While battery power alone is not sufficient to power vessels on long voyages, when combined with diesel, the effects and benefits on emissions, fuel consumption, costs and maintenance are amplified several times over.

But what exactly is a hybrid drive? How does it compare to a diesel drive?

A hybrid system works by combining diesel with electric battery power and depending on the energy requirement on board – it can switch between operating purely on diesel, purely on electric or through a strategic mix of both.

Hybrid vessels are used increasingly for offshore work where there are large fluctuations in power demand. A Dynamic Positioning (DP) operation is an example of the varying energy demand where a vessel has to respond and adjust constantly with environmental conditions to maintain its position out at sea. This is where the batteries come in handy to alternate between diesel and electric energy.
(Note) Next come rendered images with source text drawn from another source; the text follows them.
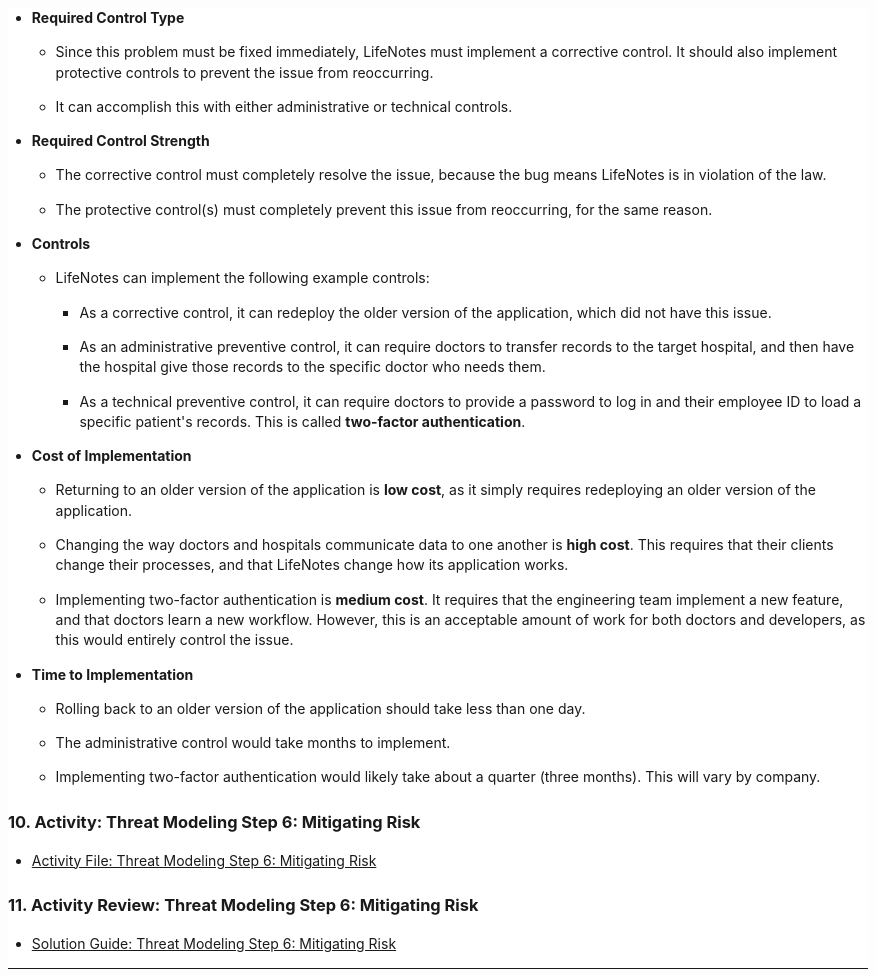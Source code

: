 - **Required Control Type**

  - Since this problem must be fixed immediately, LifeNotes must implement a corrective control. It should also implement protective controls to prevent the issue from reoccurring.

  - It can accomplish this with either administrative or technical controls.

- **Required Control Strength**

  - The corrective control must completely resolve the issue, because the bug means LifeNotes is in violation of the law.

  - The protective control(s) must completely prevent this issue from reoccurring, for the same reason.

- **Controls**

  - LifeNotes can implement the following example controls:

    - As a corrective control, it can redeploy the older version of the application, which did not have this issue.

    - As an administrative preventive control, it can require doctors to transfer records to the target hospital, and then have the hospital give those records to the specific doctor who needs them.

    - As a technical preventive control, it can require doctors to provide a password to log in and their employee ID to load a specific patient's records. This is called **two-factor authentication**.

- **Cost of Implementation**

  - Returning to an older version of the application is **low cost**, as it simply requires redeploying an older version of the application. 

  - Changing the way doctors and hospitals communicate data to one another is **high cost**. This requires that their clients change their processes, and that LifeNotes change how its application works.

  - Implementing two-factor authentication is **medium cost**. It requires that the engineering team implement a new feature, and that doctors learn a new workflow. However, this is an acceptable amount of work for both doctors and developers, as this would entirely control the issue.

- **Time to Implementation**

  - Rolling back to an older version of the application should take less than one day.

  - The administrative control would take months to implement.

  - Implementing two-factor authentication would likely take about a quarter (three months). This will vary by company.


### 10. Activity: Threat Modeling Step 6: Mitigating Risk

- [Activity File: Threat Modeling Step 6: Mitigating Risk](Activities/10_Mitigating_Risk/Unsolved/README.md)

### 11. Activity Review: Threat Modeling Step 6: Mitigating Risk
 - [Solution Guide: Threat Modeling Step 6: Mitigating Risk](Activities/10_Mitigating_Risk/Solved/README.md)

---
There are four main advantages of a hybrid system:

1. Reduce energy spikes – it can respond instantly when there is a sudden demand for power and this is very valuable in the process of managing energy spikes. With the batteries in a hybrid propulsion system, the batteries act as a reserve source to contribute additional power during demanding operations, thus avoiding the need to run more generators than the average loads require.

2. Allows for optimal loading of diesel generators – on board the SOV WINDEA Jules Verne, there are four diesel engines. Typically, two are operating at all times to achieve better efficiency to cover all load variations. However, with the batteries installed, the diesel engines do not need to produce the exact amount of energy required by the vessel, requiring the running of just one engine and leaving the rest of the three engines as backup.

3. Significant reduction of emissions – when onboard electricity consumption is low, shutting down the diesel engines is an option and this can mean substantial fuel savings and significant emissions reductions.

4. Reduce operational hours of the main engine – using batteries as backup will reduce the operating hours of the main engines as only one engine is in operation and not two. The onboard control systems will ensure the power produced by the generator sets will match the power requirements, as well as the energy stored in the batteries will be sufficient for the ship’s operations.

Installing a hybrid propulsion system is certainly a start in our bid to create sustainable shipping. No doubt, advancing technologies will one day pave the way for emission-free oceans.